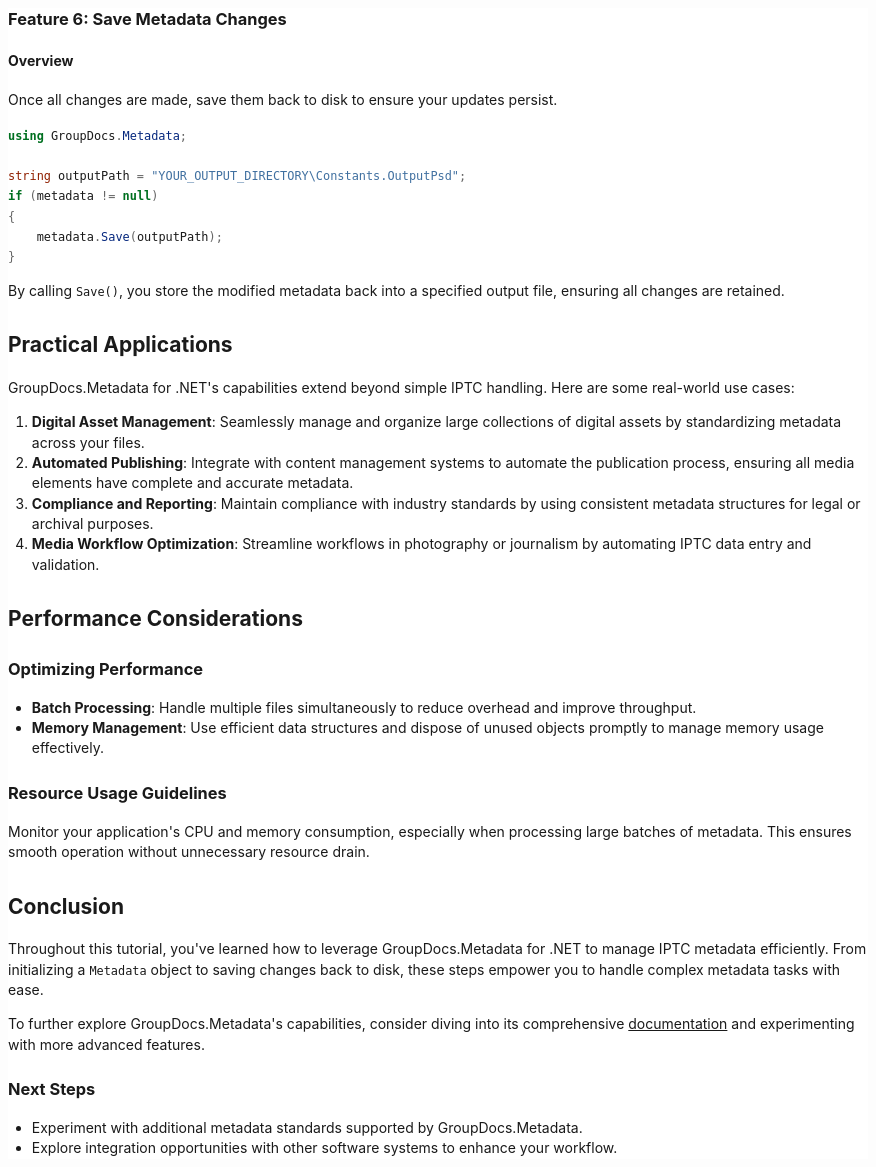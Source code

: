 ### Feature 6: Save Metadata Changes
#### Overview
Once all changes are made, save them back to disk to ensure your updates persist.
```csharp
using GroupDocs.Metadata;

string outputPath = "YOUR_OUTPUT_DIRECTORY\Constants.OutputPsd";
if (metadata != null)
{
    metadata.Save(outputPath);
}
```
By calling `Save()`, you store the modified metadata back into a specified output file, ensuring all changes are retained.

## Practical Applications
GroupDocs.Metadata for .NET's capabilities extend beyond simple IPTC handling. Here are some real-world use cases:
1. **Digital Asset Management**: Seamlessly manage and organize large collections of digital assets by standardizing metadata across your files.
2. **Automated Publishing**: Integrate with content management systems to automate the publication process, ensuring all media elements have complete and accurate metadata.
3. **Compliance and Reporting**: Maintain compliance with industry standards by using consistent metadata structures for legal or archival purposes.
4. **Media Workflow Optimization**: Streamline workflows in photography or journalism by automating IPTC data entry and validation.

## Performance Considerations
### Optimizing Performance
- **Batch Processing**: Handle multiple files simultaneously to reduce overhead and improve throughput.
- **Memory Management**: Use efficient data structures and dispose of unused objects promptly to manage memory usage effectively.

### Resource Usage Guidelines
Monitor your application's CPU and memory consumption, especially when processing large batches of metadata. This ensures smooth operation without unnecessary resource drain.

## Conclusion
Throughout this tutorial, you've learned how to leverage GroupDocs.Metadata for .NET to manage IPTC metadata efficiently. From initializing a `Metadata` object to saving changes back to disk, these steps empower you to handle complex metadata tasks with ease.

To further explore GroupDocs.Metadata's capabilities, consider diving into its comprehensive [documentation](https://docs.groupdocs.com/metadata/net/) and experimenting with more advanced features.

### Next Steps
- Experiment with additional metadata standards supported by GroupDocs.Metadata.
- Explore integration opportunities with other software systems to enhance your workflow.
---*---
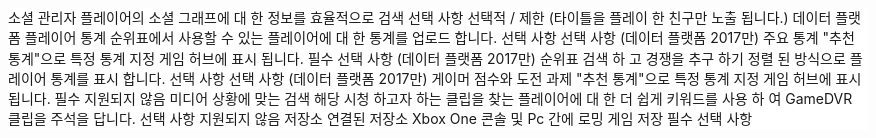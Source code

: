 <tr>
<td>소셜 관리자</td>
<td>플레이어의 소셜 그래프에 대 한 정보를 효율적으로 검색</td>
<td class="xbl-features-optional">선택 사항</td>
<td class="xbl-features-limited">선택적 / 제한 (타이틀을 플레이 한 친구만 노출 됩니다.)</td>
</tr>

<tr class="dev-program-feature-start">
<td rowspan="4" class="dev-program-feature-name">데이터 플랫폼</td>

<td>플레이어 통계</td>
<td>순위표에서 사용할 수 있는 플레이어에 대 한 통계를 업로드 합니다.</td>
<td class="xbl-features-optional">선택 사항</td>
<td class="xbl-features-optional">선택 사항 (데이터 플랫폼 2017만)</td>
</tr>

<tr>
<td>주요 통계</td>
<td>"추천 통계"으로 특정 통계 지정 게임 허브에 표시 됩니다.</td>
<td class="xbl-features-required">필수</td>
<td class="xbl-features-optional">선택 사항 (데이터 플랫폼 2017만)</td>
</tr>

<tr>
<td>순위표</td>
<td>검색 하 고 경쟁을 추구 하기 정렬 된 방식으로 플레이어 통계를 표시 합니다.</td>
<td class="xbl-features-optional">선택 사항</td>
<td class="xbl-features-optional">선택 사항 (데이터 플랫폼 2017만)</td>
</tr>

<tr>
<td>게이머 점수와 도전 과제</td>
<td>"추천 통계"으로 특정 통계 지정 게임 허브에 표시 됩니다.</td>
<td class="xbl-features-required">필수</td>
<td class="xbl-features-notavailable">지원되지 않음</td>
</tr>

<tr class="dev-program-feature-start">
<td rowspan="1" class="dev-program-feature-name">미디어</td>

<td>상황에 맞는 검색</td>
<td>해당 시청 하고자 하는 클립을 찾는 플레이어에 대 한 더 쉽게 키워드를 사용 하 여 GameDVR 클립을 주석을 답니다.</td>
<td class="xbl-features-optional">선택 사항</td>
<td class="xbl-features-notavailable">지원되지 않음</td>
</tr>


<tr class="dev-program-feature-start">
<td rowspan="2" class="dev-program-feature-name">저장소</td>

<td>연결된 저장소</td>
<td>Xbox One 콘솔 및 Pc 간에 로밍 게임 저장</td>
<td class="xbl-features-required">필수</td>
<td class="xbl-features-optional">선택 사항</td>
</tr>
---*---
» Your assignment
From the data, pick out every line that includes "name".

» Problem solution
<td rowspan="4" class="dev-program-feature-name">데이터 플랫폼</td>
<td rowspan="1" class="dev-program-feature-name">미디어</td>
<td rowspan="2" class="dev-program-feature-name">저장소</td>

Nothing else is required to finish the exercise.